▶ What the exercise asks:
The full set of records is to be reproduced verbatim.

▶ Provided information:
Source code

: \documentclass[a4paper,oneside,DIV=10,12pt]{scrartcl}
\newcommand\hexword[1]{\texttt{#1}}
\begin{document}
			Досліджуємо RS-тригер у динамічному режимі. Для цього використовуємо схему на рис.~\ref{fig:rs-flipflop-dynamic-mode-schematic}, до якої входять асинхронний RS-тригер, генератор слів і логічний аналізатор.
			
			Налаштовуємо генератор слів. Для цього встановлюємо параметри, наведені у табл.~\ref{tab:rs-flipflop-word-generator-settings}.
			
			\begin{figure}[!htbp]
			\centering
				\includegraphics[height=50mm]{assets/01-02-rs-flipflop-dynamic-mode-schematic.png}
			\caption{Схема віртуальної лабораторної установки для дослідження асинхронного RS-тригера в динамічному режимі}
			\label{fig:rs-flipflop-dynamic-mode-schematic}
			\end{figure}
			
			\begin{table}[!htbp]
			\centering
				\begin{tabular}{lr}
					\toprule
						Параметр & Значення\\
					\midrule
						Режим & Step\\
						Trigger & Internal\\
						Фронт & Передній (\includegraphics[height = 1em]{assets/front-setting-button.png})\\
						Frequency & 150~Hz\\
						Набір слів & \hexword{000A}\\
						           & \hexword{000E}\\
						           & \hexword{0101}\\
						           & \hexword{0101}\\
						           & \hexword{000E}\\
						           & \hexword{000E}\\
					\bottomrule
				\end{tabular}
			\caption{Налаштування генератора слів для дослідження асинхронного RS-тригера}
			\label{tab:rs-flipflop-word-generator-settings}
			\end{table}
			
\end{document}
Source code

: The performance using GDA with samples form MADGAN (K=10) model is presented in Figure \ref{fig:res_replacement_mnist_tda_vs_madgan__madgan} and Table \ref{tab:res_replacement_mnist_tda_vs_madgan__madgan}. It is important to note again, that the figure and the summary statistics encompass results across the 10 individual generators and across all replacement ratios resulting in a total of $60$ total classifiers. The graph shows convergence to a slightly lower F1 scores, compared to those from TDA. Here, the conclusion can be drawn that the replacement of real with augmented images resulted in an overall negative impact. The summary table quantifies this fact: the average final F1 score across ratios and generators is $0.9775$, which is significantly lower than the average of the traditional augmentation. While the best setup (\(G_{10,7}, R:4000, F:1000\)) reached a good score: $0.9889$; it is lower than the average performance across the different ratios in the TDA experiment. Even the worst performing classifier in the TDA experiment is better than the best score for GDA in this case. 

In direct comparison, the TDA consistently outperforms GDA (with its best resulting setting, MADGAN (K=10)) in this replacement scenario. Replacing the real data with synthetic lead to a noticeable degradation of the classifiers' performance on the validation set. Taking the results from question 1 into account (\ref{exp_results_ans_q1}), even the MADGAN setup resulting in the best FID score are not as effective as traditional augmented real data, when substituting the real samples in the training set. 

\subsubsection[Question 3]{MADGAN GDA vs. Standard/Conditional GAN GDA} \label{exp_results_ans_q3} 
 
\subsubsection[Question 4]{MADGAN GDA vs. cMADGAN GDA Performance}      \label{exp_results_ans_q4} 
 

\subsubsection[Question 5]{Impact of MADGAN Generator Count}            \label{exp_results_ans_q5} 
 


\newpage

▶ Solution to this exercise:
Source code

: \documentclass[a4paper,oneside,DIV=10,12pt]{scrartcl}
\newcommand\hexword[1]{\texttt{#1}}
\begin{document}
			Досліджуємо RS-тригер у динамічному режимі. Для цього використовуємо схему на рис.~\ref{fig:rs-flipflop-dynamic-mode-schematic}, до якої входять асинхронний RS-тригер, генератор слів і логічний аналізатор.
			
			Налаштовуємо генератор слів. Для цього встановлюємо параметри, наведені у табл.~\ref{tab:rs-flipflop-word-generator-settings}.
			
			\begin{figure}[!htbp]
			\centering
				\includegraphics[height=50mm]{assets/01-02-rs-flipflop-dynamic-mode-schematic.png}
			\caption{Схема віртуальної лабораторної установки для дослідження асинхронного RS-тригера в динамічному режимі}
			\label{fig:rs-flipflop-dynamic-mode-schematic}
			\end{figure}
			
			\begin{table}[!htbp]
			\centering
				\begin{tabular}{lr}
					\toprule
						Параметр & Значення\\
					\midrule
						Режим & Step\\
						Trigger & Internal\\
						Фронт & Передній (\includegraphics[height = 1em]{assets/front-setting-button.png})\\
						Frequency & 150~Hz\\
						Набір слів & \hexword{000A}\\
						           & \hexword{000E}\\
						           & \hexword{0101}\\
						           & \hexword{0101}\\
						           & \hexword{000E}\\
						           & \hexword{000E}\\
					\bottomrule
				\end{tabular}
			\caption{Налаштування генератора слів для дослідження асинхронного RS-тригера}
			\label{tab:rs-flipflop-word-generator-settings}
			\end{table}
			
\end{document}
Source code

: The performance using GDA with samples form MADGAN (K=10) model is presented in Figure \ref{fig:res_replacement_mnist_tda_vs_madgan__madgan} and Table \ref{tab:res_replacement_mnist_tda_vs_madgan__madgan}. It is important to note again, that the figure and the summary statistics encompass results across the 10 individual generators and across all replacement ratios resulting in a total of $60$ total classifiers. The graph shows convergence to a slightly lower F1 scores, compared to those from TDA. Here, the conclusion can be drawn that the replacement of real with augmented images resulted in an overall negative impact. The summary table quantifies this fact: the average final F1 score across ratios and generators is $0.9775$, which is significantly lower than the average of the traditional augmentation. While the best setup (\(G_{10,7}, R:4000, F:1000\)) reached a good score: $0.9889$; it is lower than the average performance across the different ratios in the TDA experiment. Even the worst performing classifier in the TDA experiment is better than the best score for GDA in this case. 

In direct comparison, the TDA consistently outperforms GDA (with its best resulting setting, MADGAN (K=10)) in this replacement scenario. Replacing the real data with synthetic lead to a noticeable degradation of the classifiers' performance on the validation set. Taking the results from question 1 into account (\ref{exp_results_ans_q1}), even the MADGAN setup resulting in the best FID score are not as effective as traditional augmented real data, when substituting the real samples in the training set. 

\subsubsection[Question 3]{MADGAN GDA vs. Standard/Conditional GAN GDA} \label{exp_results_ans_q3} 
 
\subsubsection[Question 4]{MADGAN GDA vs. cMADGAN GDA Performance}      \label{exp_results_ans_q4} 
 

\subsubsection[Question 5]{Impact of MADGAN Generator Count}            \label{exp_results_ans_q5} 
 


\newpage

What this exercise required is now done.